The task: Write out the entries exactly, leaving out every picture.

(Rendered images with source text)
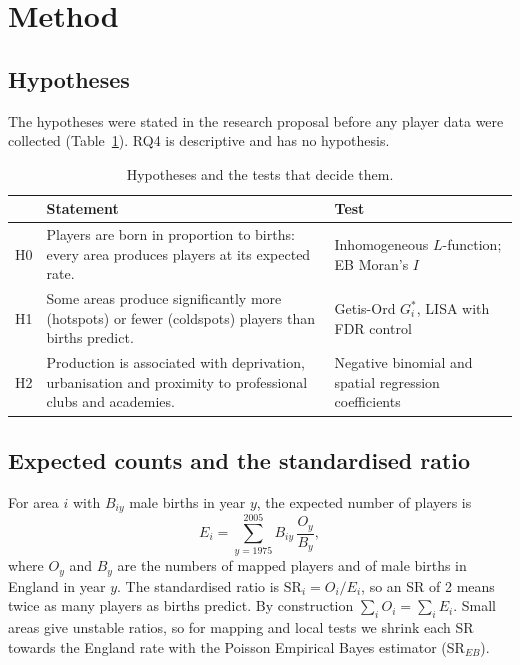 \section{Method}
\label{sec:method}

\subsection{Hypotheses}
The hypotheses were stated in the research proposal before any player data were collected (Table~\ref{tab:hyp}). RQ4 is descriptive and has no hypothesis.

\begin{table}[ht]
\centering
\caption{Hypotheses and the tests that decide them.}
\label{tab:hyp}
\small
\begin{tabular}{l>{\raggedright\arraybackslash}p{8.2cm}>{\raggedright\arraybackslash}p{4.6cm}}
\toprule
 & Statement & Test \\
\midrule
H0 & Players are born in proportion to births: every area produces players at its expected rate. & Inhomogeneous $L$-function; EB Moran's $I$ \\
H1 & Some areas produce significantly more (hotspots) or fewer (coldspots) players than births predict. & Getis-Ord $G_i^*$, LISA with FDR control \\
H2 & Production is associated with deprivation, urbanisation and proximity to professional clubs and academies. & Negative binomial and spatial regression coefficients \\
\bottomrule
\end{tabular}
\end{table}

\subsection{Expected counts and the standardised ratio}
For area $i$ with $B_{iy}$ male births in year $y$, the expected number of players is
\begin{equation}
E_i = \sum_{y=1975}^{2005} B_{iy}\, \frac{O_{y}}{B_{y}},
\end{equation}
where $O_y$ and $B_y$ are the numbers of mapped players and of male births in England in year $y$. The standardised ratio is $\mathrm{SR}_i = O_i/E_i$, so an SR of 2 means twice as many players as births predict. By construction $\sum_i O_i = \sum_i E_i$. Small areas give unstable ratios, so for mapping and local tests we shrink each SR towards the England rate with the Poisson Empirical Bayes estimator \cite{marshall1991} (SR$_{EB}$).

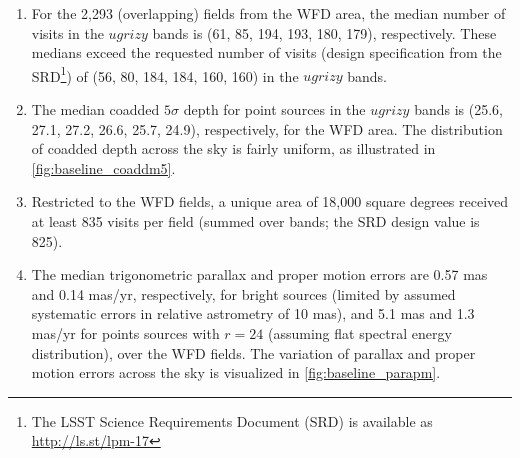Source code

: \documentclass[DM,lsstdraft,authoryear,toc]{lsstdoc}
\begin{document}
\begin{enumerate}
\item For the 2,293 (overlapping) fields from the WFD area,
the median number of visits in the $ugrizy$ bands is (61, 85, 194, 193, 180,
179), respectively. These medians exceed the requested
number of visits (design specification from the SRD\footnote{The LSST
Science Requirements Document (SRD) is available as
\url{http://ls.st/lpm-17}}) of (56, 80, 184, 184, 160, 160) in the $ugrizy$
bands.
\item The median coadded $5\sigma$ depth
for point sources in the $ugrizy$ bands is (25.6, 27.1, 27.2, 26.6,
25.7, 24.9), respectively, for the WFD area. The distribution
of coadded depth across the sky is fairly uniform, as illustrated in \autoref{fig:baseline_coaddm5}.
\item Restricted to the WFD fields, a unique area of
18,000 square degrees received at least 835 visits per field (summed over bands;
the SRD design value is 825).
\item The median trigonometric parallax and proper motion errors are
0.57 mas and 0.14 mas/yr, respectively, for bright sources (limited by
assumed systematic errors in relative astrometry of 10 mas), and 5.1
mas and 1.3 mas/yr for points sources with $r=24$ (assuming flat
spectral energy distribution), over the WFD fields. The variation of parallax
and proper motion errors across the sky is visualized in \autoref{fig:baseline_parapm}.
\end{enumerate}
\end{document}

Your response:
 \section{Method}
\label{sec:method}

\subsection{Hypotheses}
The hypotheses were stated in the research proposal before any player data were collected (Table~\ref{tab:hyp}). RQ4 is descriptive and has no hypothesis.

\begin{table}[ht]
\centering
\caption{Hypotheses and the tests that decide them.}
\label{tab:hyp}
\small
\begin{tabular}{l>{\raggedright\arraybackslash}p{8.2cm}>{\raggedright\arraybackslash}p{4.6cm}}
\toprule
 & Statement & Test \\
\midrule
H0 & Players are born in proportion to births: every area produces players at its expected rate. & Inhomogeneous $L$-function; EB Moran's $I$ \\
H1 & Some areas produce significantly more (hotspots) or fewer (coldspots) players than births predict. & Getis-Ord $G_i^*$, LISA with FDR control \\
H2 & Production is associated with deprivation, urbanisation and proximity to professional clubs and academies. & Negative binomial and spatial regression coefficients \\
\bottomrule
\end{tabular}
\end{table}

\subsection{Expected counts and the standardised ratio}
For area $i$ with $B_{iy}$ male births in year $y$, the expected number of players is
\begin{equation}
E_i = \sum_{y=1975}^{2005} B_{iy}\, \frac{O_{y}}{B_{y}},
\end{equation}
where $O_y$ and $B_y$ are the numbers of mapped players and of male births in England in year $y$. The standardised ratio is $\mathrm{SR}_i = O_i/E_i$, so an SR of 2 means twice as many players as births predict. By construction $\sum_i O_i = \sum_i E_i$. Small areas give unstable ratios, so for mapping and local tests we shrink each SR towards the England rate with the Poisson Empirical Bayes estimator \cite{marshall1991} (SR$_{EB}$).

Source code

: \documentclass[DM,lsstdraft,authoryear,toc]{lsstdoc}
\begin{document}
\begin{enumerate}
\item For the 2,293 (overlapping) fields from the WFD area,
the median number of visits in the $ugrizy$ bands is (61, 85, 194, 193, 180,
179), respectively. These medians exceed the requested
number of visits (design specification from the SRD\footnote{The LSST
Science Requirements Document (SRD) is available as
\url{http://ls.st/lpm-17}}) of (56, 80, 184, 184, 160, 160) in the $ugrizy$
bands.
\item The median coadded $5\sigma$ depth
for point sources in the $ugrizy$ bands is (25.6, 27.1, 27.2, 26.6,
25.7, 24.9), respectively, for the WFD area. The distribution
of coadded depth across the sky is fairly uniform, as illustrated in \autoref{fig:baseline_coaddm5}.
\item Restricted to the WFD fields, a unique area of
18,000 square degrees received at least 835 visits per field (summed over bands;
the SRD design value is 825).
\item The median trigonometric parallax and proper motion errors are
0.57 mas and 0.14 mas/yr, respectively, for bright sources (limited by
assumed systematic errors in relative astrometry of 10 mas), and 5.1
mas and 1.3 mas/yr for points sources with $r=24$ (assuming flat
spectral energy distribution), over the WFD fields. The variation of parallax
and proper motion errors across the sky is visualized in \autoref{fig:baseline_parapm}.
\end{enumerate}
\end{document}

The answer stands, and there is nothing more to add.